4.6. Comparison of risk estimates with other studies

Richardson et al (2015) reported that the results of the INWORKS were statistically compatible with the LSS. The ERR/Gy and 90% CI for solid cancers was 0.47 (0.18, 0.79) in the INWORKS (table 8), whereas the ERR/Sv for men aged 20–60 years in the LSS was 0.32 with 95% CI 0.01–0.05. Furthermore, Leuraud et al (2021) emphasized that by restricting the comparison by using similar ages and follow-up periods, they found complementary results from different studies with ERR/Gy of 0.28 (0.18, 0.38) for the LSS and 0.29 (0.07, 0.53) for the INWORKS.

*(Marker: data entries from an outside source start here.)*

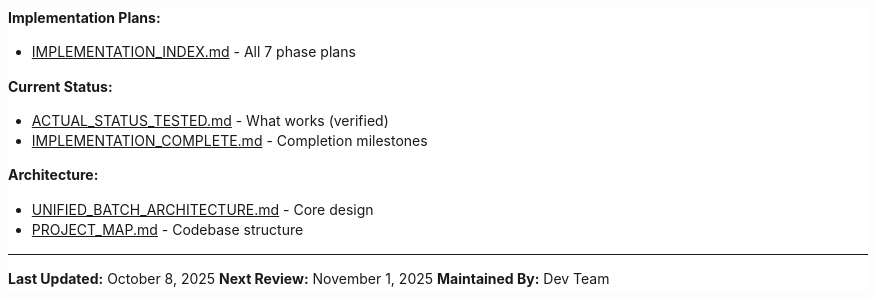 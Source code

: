 **Implementation Plans:**
- [IMPLEMENTATION_INDEX.md](../implementation/IMPLEMENTATION_INDEX.md) - All 7 phase plans

**Current Status:**
- [ACTUAL_STATUS_TESTED.md](../status/ACTUAL_STATUS_TESTED.md) - What works (verified)
- [IMPLEMENTATION_COMPLETE.md](../status/IMPLEMENTATION_COMPLETE.md) - Completion milestones

**Architecture:**
- [UNIFIED_BATCH_ARCHITECTURE.md](../../docs/design/UNIFIED_BATCH_ARCHITECTURE.md) - Core design
- [PROJECT_MAP.md](../../PROJECT_MAP.md) - Codebase structure

---

**Last Updated:** October 8, 2025
**Next Review:** November 1, 2025
**Maintained By:** Dev Team
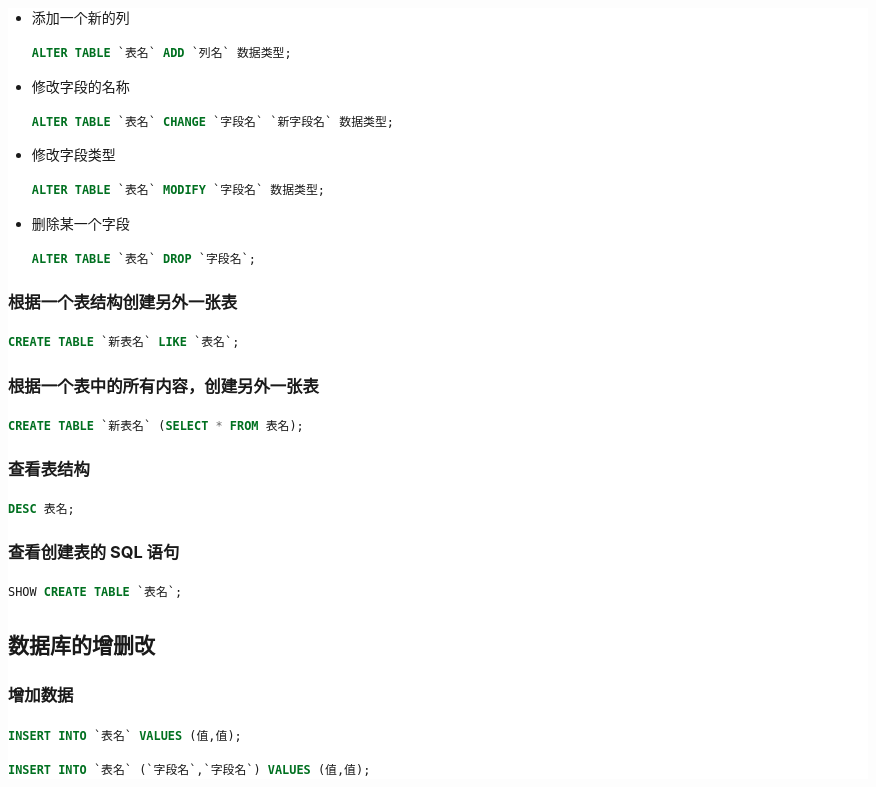 - 添加一个新的列

  ```sql
  ALTER TABLE `表名` ADD `列名` 数据类型;
  ```

- 修改字段的名称

  ```sql
  ALTER TABLE `表名` CHANGE `字段名` `新字段名` 数据类型;
  ```

- 修改字段类型

  ```sql
  ALTER TABLE `表名` MODIFY `字段名` 数据类型;
  ```

- 删除某一个字段

  ```sql
  ALTER TABLE `表名` DROP `字段名`;
  ```

### 根据一个表结构创建另外一张表

```sql
CREATE TABLE `新表名` LIKE `表名`;
```

### 根据一个表中的所有内容，创建另外一张表

```sql
CREATE TABLE `新表名` (SELECT * FROM 表名);
```

### 查看表结构

```sql
DESC 表名;
```

### 查看创建表的 SQL 语句

```sql
SHOW CREATE TABLE `表名`;
```

## 数据库的增删改

### 增加数据

```sql
INSERT INTO `表名` VALUES (值,值);
```

```sql
INSERT INTO `表名` (`字段名`,`字段名`) VALUES (值,值);
```
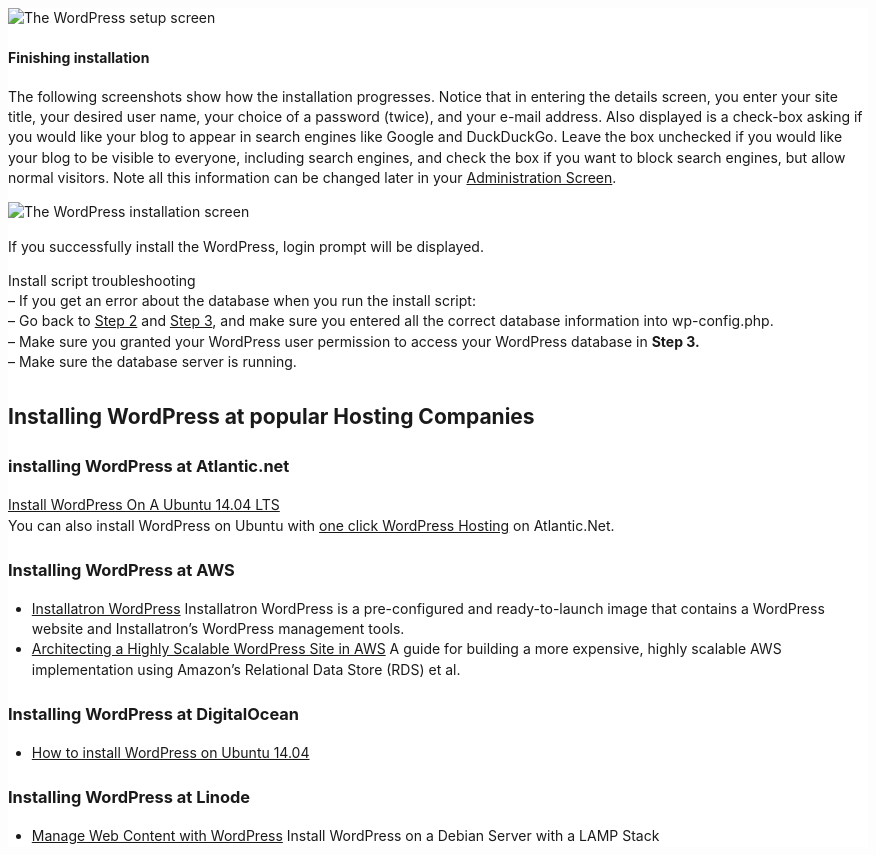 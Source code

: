 ![The WordPress setup screen](https://i0.wp.com/wordpress.org/documentation/files/2018/10/install-step3_v47.png?ssl=1)

#### Finishing installation

The following screenshots show how the installation progresses. Notice that in entering the details screen, you enter your site title, your desired user name, your choice of a password (twice), and your e-mail address. Also displayed is a check-box asking if you would like your blog to appear in search engines like Google and DuckDuckGo. Leave the box unchecked if you would like your blog to be visible to everyone, including search engines, and check the box if you want to block search engines, but allow normal visitors. Note all this information can be changed later in your [Administration Screen](https://wordpress.org/documentation/article/administration-screens/).

![The WordPress installation screen](https://i0.wp.com/wordpress.org/documentation/files/2018/10/install-step5_v47.png?ssl=1)

If you successfully install the WordPress, login prompt will be displayed.

Install script troubleshooting  
– If you get an error about the database when you run the install script:  
 – Go back to [Step 2](#detailed-step-2) and [Step 3](#detailed-step-3), and make sure you entered all the correct database information into wp-config.php.  
 – Make sure you granted your WordPress user permission to access your WordPress database in **Step 3.**  
 – Make sure the database server is running.

## Installing WordPress at popular Hosting Companies

### installing WordPress at Atlantic.net

[Install WordPress On A Ubuntu 14.04 LTS](https://www.atlantic.net/vps-hosting/how-to-install-wordpress-ubuntu-14/)  
You can also install WordPress on Ubuntu with [one click WordPress Hosting](https://www.atlantic.net/vps-hosting/wordpress-vps-hosting/) on Atlantic.Net.

### Installing WordPress at AWS

- [Installatron WordPress](https://aws.amazon.com/marketplace/pp/prodview-duuvqpjnl65oe) Installatron WordPress is a pre-configured and ready-to-launch image that contains a WordPress website and Installatron’s WordPress management tools.
- [Architecting a Highly Scalable WordPress Site in AWS](https://www.slideshare.net/harishganesan/scaling-wordpress-in-aws-amazon-ec2) A guide for building a more expensive, highly scalable AWS implementation using Amazon’s Relational Data Store (RDS) et al.

### Installing WordPress at DigitalOcean

- [How to install WordPress on Ubuntu 14.04](https://www.digitalocean.com/community/tutorials/how-to-install-wordpress-on-ubuntu-14-04)

### Installing WordPress at Linode

- [Manage Web Content with WordPress](https://www.linode.com/docs/websites/cms/manage-web-content-with-wordpress) Install WordPress on a Debian Server with a LAMP Stack
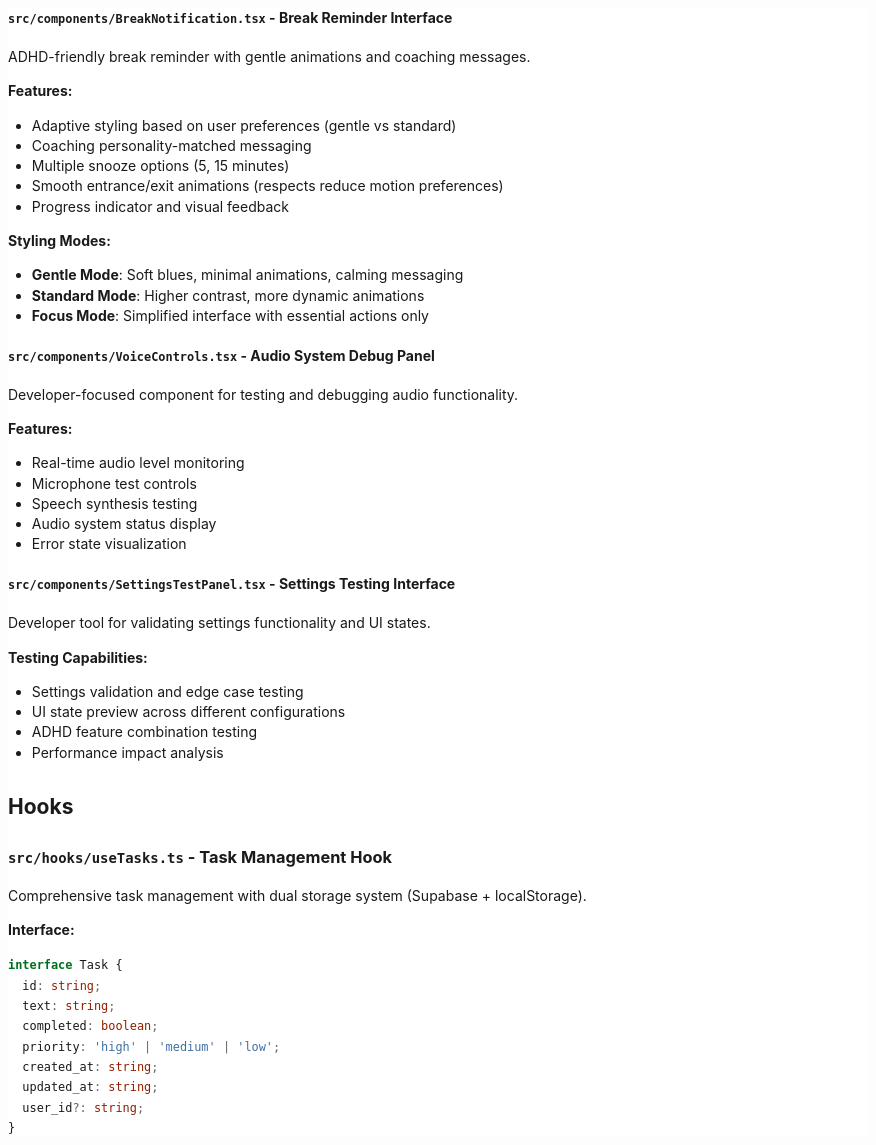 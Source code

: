 #### `src/components/BreakNotification.tsx` - Break Reminder Interface
ADHD-friendly break reminder with gentle animations and coaching messages.

**Features:**
- Adaptive styling based on user preferences (gentle vs standard)
- Coaching personality-matched messaging
- Multiple snooze options (5, 15 minutes)
- Smooth entrance/exit animations (respects reduce motion preferences)
- Progress indicator and visual feedback

**Styling Modes:**
- **Gentle Mode**: Soft blues, minimal animations, calming messaging
- **Standard Mode**: Higher contrast, more dynamic animations
- **Focus Mode**: Simplified interface with essential actions only

#### `src/components/VoiceControls.tsx` - Audio System Debug Panel
Developer-focused component for testing and debugging audio functionality.

**Features:**
- Real-time audio level monitoring
- Microphone test controls
- Speech synthesis testing
- Audio system status display
- Error state visualization

#### `src/components/SettingsTestPanel.tsx` - Settings Testing Interface
Developer tool for validating settings functionality and UI states.

**Testing Capabilities:**
- Settings validation and edge case testing
- UI state preview across different configurations
- ADHD feature combination testing
- Performance impact analysis

## Hooks

### `src/hooks/useTasks.ts` - Task Management Hook
Comprehensive task management with dual storage system (Supabase + localStorage).

**Interface:**
```typescript
interface Task {
  id: string;
  text: string;
  completed: boolean;
  priority: 'high' | 'medium' | 'low';
  created_at: string;
  updated_at: string;
  user_id?: string;
}
```
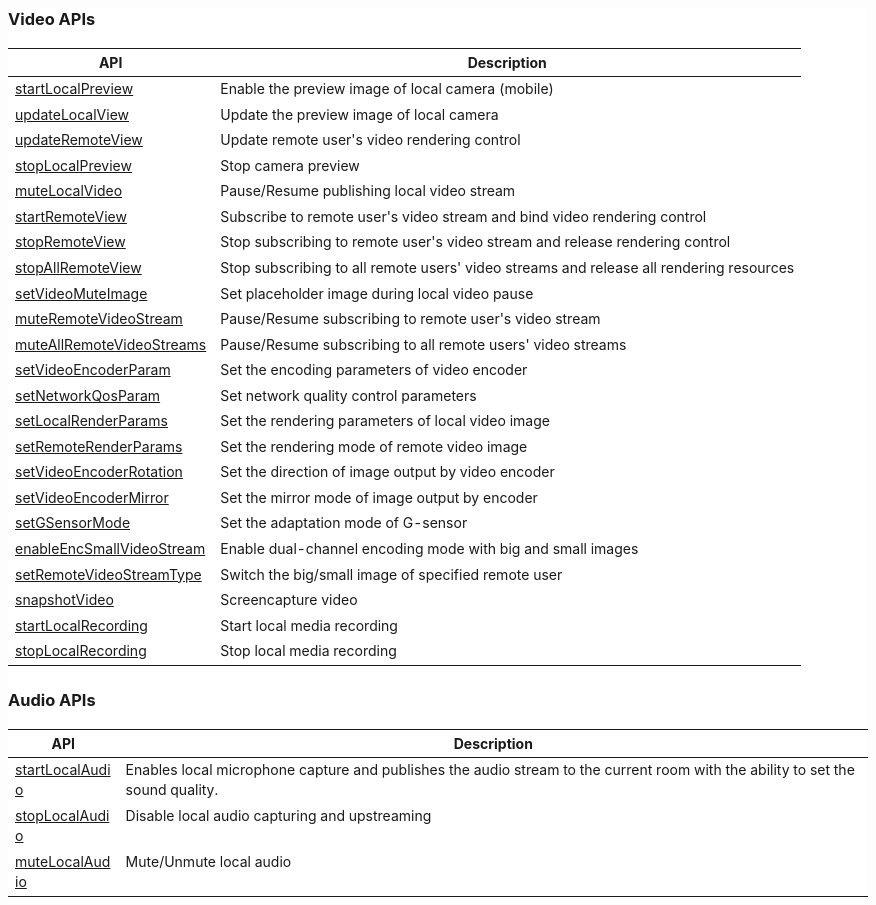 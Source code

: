 ### Video APIs

| API                                                                                                                                         | Description                                    |
|---------------------------------------------------------------------------------------------------------------------------------------------|---------------------------------------|
| [startLocalPreview](https://liteav.sdk.qcloud.com/doc/product/trtc/dart/api/en/trtc_cloud/TRTCCloud/startLocalPreview.html)                 | Enable the preview image of local camera (mobile)  |
| [updateLocalView](https://liteav.sdk.qcloud.com/doc/product/trtc/dart/api/en/trtc_cloud/TRTCCloud/updateLocalView.html)                     | Update the preview image of local camera     |
| [updateRemoteView](https://liteav.sdk.qcloud.com/doc/product/trtc/dart/api/en/trtc_cloud/TRTCCloud/updateRemoteView.html)                   | Update remote user's video rendering control       |
| [stopLocalPreview](https://liteav.sdk.qcloud.com/doc/product/trtc/dart/api/en/trtc_cloud/TRTCCloud/stopLocalPreview.html)                   | Stop camera preview     |
| [muteLocalVideo](https://liteav.sdk.qcloud.com/doc/product/trtc/dart/api/en/trtc_cloud/TRTCCloud/muteLocalVideo.html)                       | Pause/Resume publishing local video stream             |
| [startRemoteView](https://liteav.sdk.qcloud.com/doc/product/trtc/dart/api/en/trtc_cloud/TRTCCloud/startRemoteView.html)                     | Subscribe to remote user's video stream and bind video rendering control  |
| [stopRemoteView](https://liteav.sdk.qcloud.com/doc/product/trtc/dart/api/en/trtc_cloud/TRTCCloud/stopRemoteView.html)                       | Stop subscribing to remote user's video stream and release rendering control    |
| [stopAllRemoteView](https://liteav.sdk.qcloud.com/doc/product/trtc/dart/api/en/trtc_cloud/TRTCCloud/stopAllRemoteView.html)                 | Stop subscribing to all remote users' video streams and release all rendering resources    |
| [setVideoMuteImage](https://liteav.sdk.qcloud.com/doc/product/trtc/dart/api/en/trtc_cloud/TRTCCloud/setVideoMuteImage.html)                 | Set placeholder image during local video pause   |
| [muteRemoteVideoStream](https://liteav.sdk.qcloud.com/doc/product/trtc/dart/api/en/trtc_cloud/TRTCCloud/muteRemoteVideoStream.html)         | Pause/Resume subscribing to remote user's video stream  |
| [muteAllRemoteVideoStreams](https://liteav.sdk.qcloud.com/doc/product/trtc/dart/api/en/trtc_cloud/TRTCCloud/muteAllRemoteVideoStreams.html) | Pause/Resume subscribing to all remote users' video streams  |
| [setVideoEncoderParam](https://liteav.sdk.qcloud.com/doc/product/trtc/dart/api/en/trtc_cloud/TRTCCloud/setVideoEncoderParam.html)           | Set the encoding parameters of video encoder |
| [setNetworkQosParam](https://liteav.sdk.qcloud.com/doc/product/trtc/dart/api/en/trtc_cloud/TRTCCloud/setNetworkQosParam.html)               | Set network quality control parameters |
| [setLocalRenderParams](https://liteav.sdk.qcloud.com/doc/product/trtc/dart/api/en/trtc_cloud/TRTCCloud/setLocalRenderParams.html)           | Set the rendering parameters of local video image |
| [setRemoteRenderParams](https://liteav.sdk.qcloud.com/doc/product/trtc/dart/api/en/trtc_cloud/TRTCCloud/setRemoteRenderParams.html)         | Set the rendering mode of remote video image |
| [setVideoEncoderRotation](https://liteav.sdk.qcloud.com/doc/product/trtc/dart/api/en/trtc_cloud/TRTCCloud/setVideoEncoderRotation.html)     | Set the direction of image output by video encoder |
| [setVideoEncoderMirror](https://liteav.sdk.qcloud.com/doc/product/trtc/dart/api/en/trtc_cloud/TRTCCloud/setVideoEncoderMirror.html)         | Set the mirror mode of image output by encoder |
| [setGSensorMode](https://liteav.sdk.qcloud.com/doc/product/trtc/dart/api/en/trtc_cloud/TRTCCloud/setGSensorMode.html)                       | Set the adaptation mode of G-sensor |
| [enableEncSmallVideoStream](https://liteav.sdk.qcloud.com/doc/product/trtc/dart/api/en/trtc_cloud/TRTCCloud/enableEncSmallVideoStream.html) | Enable dual-channel encoding mode with big and small images   |
| [setRemoteVideoStreamType](https://liteav.sdk.qcloud.com/doc/product/trtc/dart/api/en/trtc_cloud/TRTCCloud/setRemoteVideoStreamType.html)   | Switch the big/small image of specified remote user  |
| [snapshotVideo](https://liteav.sdk.qcloud.com/doc/product/trtc/dart/api/en/trtc_cloud/TRTCCloud/snapshotVideo.html)                         | Screencapture video   |
| [startLocalRecording](https://liteav.sdk.qcloud.com/doc/product/trtc/dart/api/en/trtc_cloud/TRTCCloud/startLocalRecording.html)             | Start local media recording    |
| [stopLocalRecording](https://liteav.sdk.qcloud.com/doc/product/trtc/dart/api/en/trtc_cloud/TRTCCloud/stopLocalRecording.html)               | Stop local media recording   |


### Audio APIs

| API                                                                                                                                             | Description                         |
|-------------------------------------------------------------------------------------------------------------------------------------------------|----------------------------|
| [startLocalAudio](https://liteav.sdk.qcloud.com/doc/product/trtc/dart/api/en/trtc_cloud/TRTCCloud/startLocalAudio.html)                         | Enables local microphone capture and publishes the audio stream to the current room with the ability to set the sound quality.  |
| [stopLocalAudio](https://liteav.sdk.qcloud.com/doc/product/trtc/dart/api/en/trtc_cloud/TRTCCloud/stopLocalAudio.html)                           | Disable local audio capturing and upstreaming  |
| [muteLocalAudio](https://liteav.sdk.qcloud.com/doc/product/trtc/dart/api/en/trtc_cloud/TRTCCloud/muteLocalAudio.html)                           | Mute/Unmute local audio  |
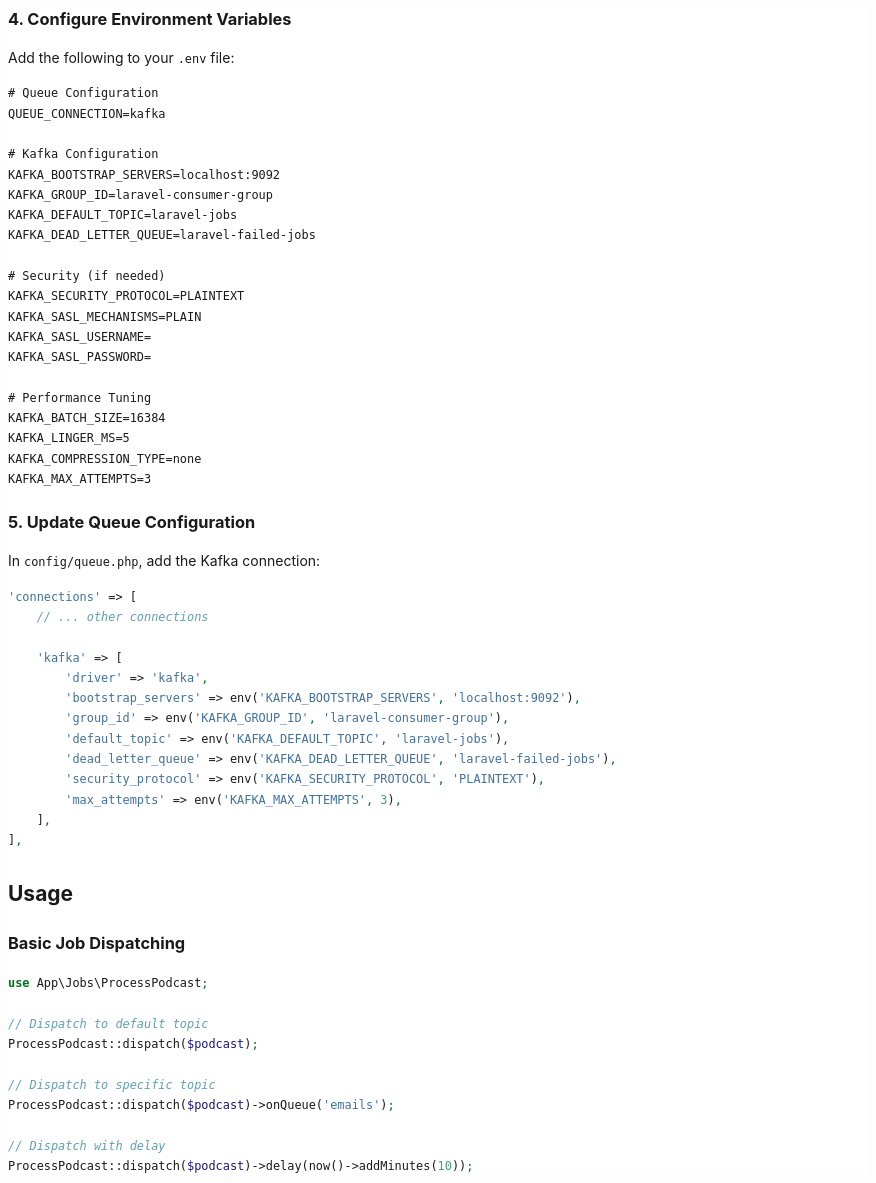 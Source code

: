 ### 4. Configure Environment Variables

Add the following to your `.env` file:

```env
# Queue Configuration
QUEUE_CONNECTION=kafka

# Kafka Configuration
KAFKA_BOOTSTRAP_SERVERS=localhost:9092
KAFKA_GROUP_ID=laravel-consumer-group
KAFKA_DEFAULT_TOPIC=laravel-jobs
KAFKA_DEAD_LETTER_QUEUE=laravel-failed-jobs

# Security (if needed)
KAFKA_SECURITY_PROTOCOL=PLAINTEXT
KAFKA_SASL_MECHANISMS=PLAIN
KAFKA_SASL_USERNAME=
KAFKA_SASL_PASSWORD=

# Performance Tuning
KAFKA_BATCH_SIZE=16384
KAFKA_LINGER_MS=5
KAFKA_COMPRESSION_TYPE=none
KAFKA_MAX_ATTEMPTS=3
```

### 5. Update Queue Configuration

In `config/queue.php`, add the Kafka connection:

```php
'connections' => [
    // ... other connections
    
    'kafka' => [
        'driver' => 'kafka',
        'bootstrap_servers' => env('KAFKA_BOOTSTRAP_SERVERS', 'localhost:9092'),
        'group_id' => env('KAFKA_GROUP_ID', 'laravel-consumer-group'),
        'default_topic' => env('KAFKA_DEFAULT_TOPIC', 'laravel-jobs'),
        'dead_letter_queue' => env('KAFKA_DEAD_LETTER_QUEUE', 'laravel-failed-jobs'),
        'security_protocol' => env('KAFKA_SECURITY_PROTOCOL', 'PLAINTEXT'),
        'max_attempts' => env('KAFKA_MAX_ATTEMPTS', 3),
    ],
],
```

## Usage

### Basic Job Dispatching

```php
use App\Jobs\ProcessPodcast;

// Dispatch to default topic
ProcessPodcast::dispatch($podcast);

// Dispatch to specific topic
ProcessPodcast::dispatch($podcast)->onQueue('emails');

// Dispatch with delay
ProcessPodcast::dispatch($podcast)->delay(now()->addMinutes(10));
```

On the contrary, the results of the subcohort of the J-EPISODE were not statistically significant for all cancers excluding leukaemia (0.25 [−1.16, 1.92]) owing to the lack of person-years, but the point estimate of the ERR/Gy 0.25 was within the 90% CI 0.20–0.79 of ERR/Gy of 0.48 for all cancers excluding leukaemia in the INWORKS. Further accumulation of person-years of follow-up is expected for proper comparison.

5. Conclusion

The J-EPISODE established organ-absorbed doses from the recorded doses by using the organ dose reconstruction methods to improve the accuracy of dosimetry. The estimated ERRs/Gy for cancer mortality were consistent with the previous analysis results using H_p(10), indicating that the risk estimation using the organ-absorbed dose was applicable for the J-EPISODE. In the whole cohort, all cancers excluding leukaemia, lung cancer and non-Hodgkin's lymphoma had statistically significant positive ERR/Gy estimates; leukaemia excluding CLL had negative but not statistically significant estimates. Gallbladder cancer and pancreatic cancer showed statistically significant negative. The main features related to smoking as a confounder reported in the previous analysis remained unchanged. In the subcohort, for almost all causes of death such as lung cancer and stomach cancer, the estimated ERR/Gy decreased by the smoking adjustment, although those for the colon, prostate and kidney and other urinary organs were almost the same after the adjustment. These results indicate that confounding by smoking seriously biased the radiation risk estimate in the J-EPISODE and thus should be accounted for even if organ dose is used. The J-EPISODE will also use organ-absorbed doses to analyse the cancer incidence, which has become available.

Acknowledgments

This study was funded by the Nuclear Regulation Authority, Japan. The authors declare that they have no conflicts of interest associated with this manuscript. We thank all the members of the REA committees for their helpful suggestions and constructive discussions regarding this study. We also thank all those who supported the development and updating of the cohort. The study protocol was reviewed and approved by the Research Ethical Committee of the REA, based on the Ethical Guidelines for Medical and Health Research Involving Human Subjects established by the Ministry of Health, Labour and Welfare and the Ministry of Education, Culture, Sports, Science and Technology.